▶ **What you have to do**: Transcribe, without any change, the line that includes "sin errores graves" and all the lines that come after it in the material below.

▶ **Input records**:
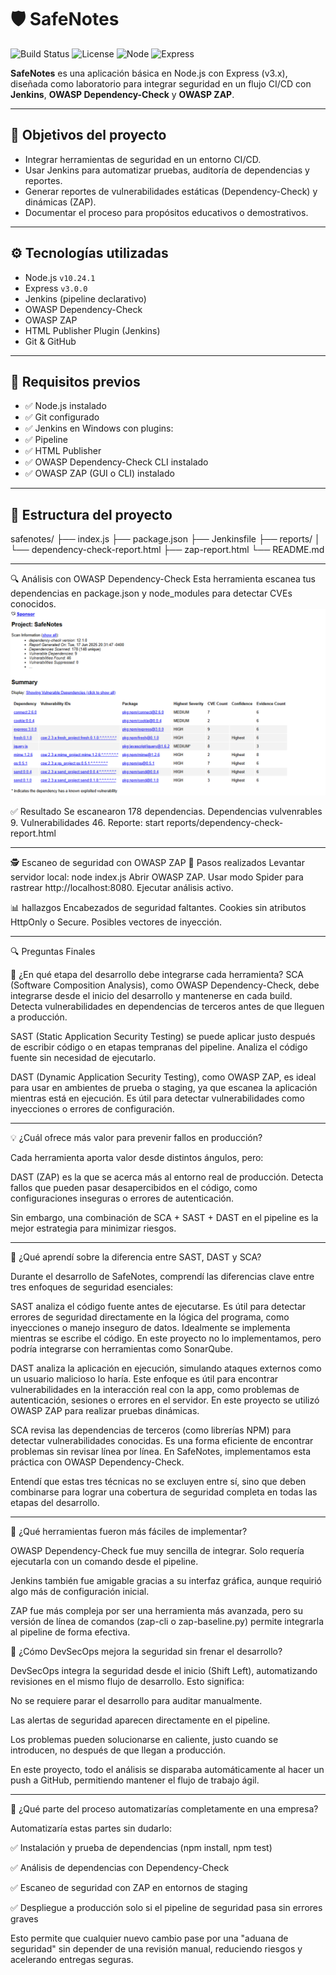 # 🛡️ SafeNotes

![Build Status](https://img.shields.io/badge/build-passing-brightgreen)
![License](https://img.shields.io/badge/license-MIT-blue)
![Node](https://img.shields.io/badge/node-10.24.1-green)
![Express](https://img.shields.io/badge/express-v3.x-blue)

**SafeNotes** es una aplicación básica en Node.js con Express (v3.x), diseñada como laboratorio para integrar seguridad en un flujo CI/CD con **Jenkins**, **OWASP Dependency-Check** y **OWASP ZAP**.

---

## 📌 Objetivos del proyecto

- Integrar herramientas de seguridad en un entorno CI/CD.
- Usar Jenkins para automatizar pruebas, auditoría de dependencias y reportes.
- Generar reportes de vulnerabilidades estáticas (Dependency-Check) y dinámicas (ZAP).
- Documentar el proceso para propósitos educativos o demostrativos.

---

## ⚙️ Tecnologías utilizadas

- Node.js `v10.24.1`
- Express `v3.0.0`
- Jenkins (pipeline declarativo)
- OWASP Dependency-Check
- OWASP ZAP
- HTML Publisher Plugin (Jenkins)
- Git & GitHub

---

## 🧰 Requisitos previos

- ✅ Node.js instalado
- ✅ Git configurado
- ✅ Jenkins en Windows con plugins:
- ✅ Pipeline
- ✅ HTML Publisher
- ✅ OWASP Dependency-Check CLI instalado
- ✅ OWASP ZAP (GUI o CLI) instalado

---

## 📁 Estructura del proyecto
safenotes/
├── index.js
├── package.json
├── Jenkinsfile
├── reports/
│ └── dependency-check-report.html
├── zap-report.html
└── README.md


---

🔍 Análisis con OWASP Dependency-Check
Esta herramienta escanea tus dependencias en package.json y node_modules para detectar CVEs conocidos.
![Dependency Check](images/dependency-check.png)

✅ Resultado
Se escanearon 178 dependencias.
Dependencias vulvenrables 9.
Vulnerabilidades 46.
Reporte:
start reports/dependency-check-report.html

---


🕵️ Escaneo de seguridad con OWASP ZAP
🔄 Pasos realizados
Levantar servidor local:
node index.js
Abrir OWASP ZAP.
Usar modo Spider para rastrear http://localhost:8080.
Ejecutar análisis activo.

📊 hallazgos
Encabezados de seguridad faltantes.
Cookies sin atributos HttpOnly o Secure.
Posibles vectores de inyección.


---

🔍 Preguntas Finales

📌 ¿En qué etapa del desarrollo debe integrarse cada herramienta?
SCA (Software Composition Analysis), como OWASP Dependency-Check, debe integrarse desde el inicio del desarrollo y mantenerse en cada build. Detecta vulnerabilidades en dependencias de terceros antes de que lleguen a producción.

SAST (Static Application Security Testing) se puede aplicar justo después de escribir código o en etapas tempranas del pipeline. Analiza el código fuente sin necesidad de ejecutarlo.

DAST (Dynamic Application Security Testing), como OWASP ZAP, es ideal para usar en ambientes de prueba o staging, ya que escanea la aplicación mientras está en ejecución. Es útil para detectar vulnerabilidades como inyecciones o errores de configuración.

---

💡 ¿Cuál ofrece más valor para prevenir fallos en producción?

Cada herramienta aporta valor desde distintos ángulos, pero:

DAST (ZAP) es la que se acerca más al entorno real de producción. Detecta fallos que pueden pasar desapercibidos en el código, como configuraciones inseguras o errores de autenticación.

Sin embargo, una combinación de SCA + SAST + DAST en el pipeline es la mejor estrategia para minimizar riesgos.

---

🧠 ¿Qué aprendí sobre la diferencia entre SAST, DAST y SCA?

Durante el desarrollo de SafeNotes, comprendí las diferencias clave entre tres enfoques de seguridad esenciales:

SAST analiza el código fuente antes de ejecutarse. Es útil para detectar errores de seguridad directamente en la lógica del programa, como inyecciones o manejo inseguro de datos. Idealmente se implementa mientras se escribe el código. En este proyecto no lo implementamos, pero podría integrarse con herramientas como SonarQube.

DAST analiza la aplicación en ejecución, simulando ataques externos como un usuario malicioso lo haría. Este enfoque es útil para encontrar vulnerabilidades en la interacción real con la app, como problemas de autenticación, sesiones o errores en el servidor. En este proyecto se utilizó OWASP ZAP para realizar pruebas dinámicas.

SCA revisa las dependencias de terceros (como librerías NPM) para detectar vulnerabilidades conocidas. Es una forma eficiente de encontrar problemas sin revisar línea por línea. En SafeNotes, implementamos esta práctica con OWASP Dependency-Check.

Entendí que estas tres técnicas no se excluyen entre sí, sino que deben combinarse para lograr una cobertura de seguridad completa en todas las etapas del desarrollo.

---

🔧 ¿Qué herramientas fueron más fáciles de implementar?

OWASP Dependency-Check fue muy sencilla de integrar. Solo requería ejecutarla con un comando desde el pipeline.

Jenkins también fue amigable gracias a su interfaz gráfica, aunque requirió algo más de configuración inicial.

ZAP fue más compleja por ser una herramienta más avanzada, pero su versión de línea de comandos (zap-cli o zap-baseline.py) permite integrarla al pipeline de forma efectiva.

🔐 ¿Cómo DevSecOps mejora la seguridad sin frenar el desarrollo?

DevSecOps integra la seguridad desde el inicio (Shift Left), automatizando revisiones en el mismo flujo de desarrollo. Esto significa:

No se requiere parar el desarrollo para auditar manualmente.

Las alertas de seguridad aparecen directamente en el pipeline.

Los problemas pueden solucionarse en caliente, justo cuando se introducen, no después de que llegan a producción.

En este proyecto, todo el análisis se disparaba automáticamente al hacer un push a GitHub, permitiendo mantener el flujo de trabajo ágil.

---

🤖 ¿Qué parte del proceso automatizarías completamente en una empresa?

Automatizaría estas partes sin dudarlo:

✅ Instalación y prueba de dependencias (npm install, npm test)

✅ Análisis de dependencias con Dependency-Check

✅ Escaneo de seguridad con ZAP en entornos de staging

✅ Despliegue a producción solo si el pipeline de seguridad pasa sin errores graves

Esto permite que cualquier nuevo cambio pase por una "aduana de seguridad" sin depender de una revisión manual, reduciendo riesgos y acelerando entregas seguras.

▶ **Finished task**:
✅ Despliegue a producción solo si el pipeline de seguridad pasa sin errores graves

Esto permite que cualquier nuevo cambio pase por una "aduana de seguridad" sin depender de una revisión manual, reduciendo riesgos y acelerando entregas seguras.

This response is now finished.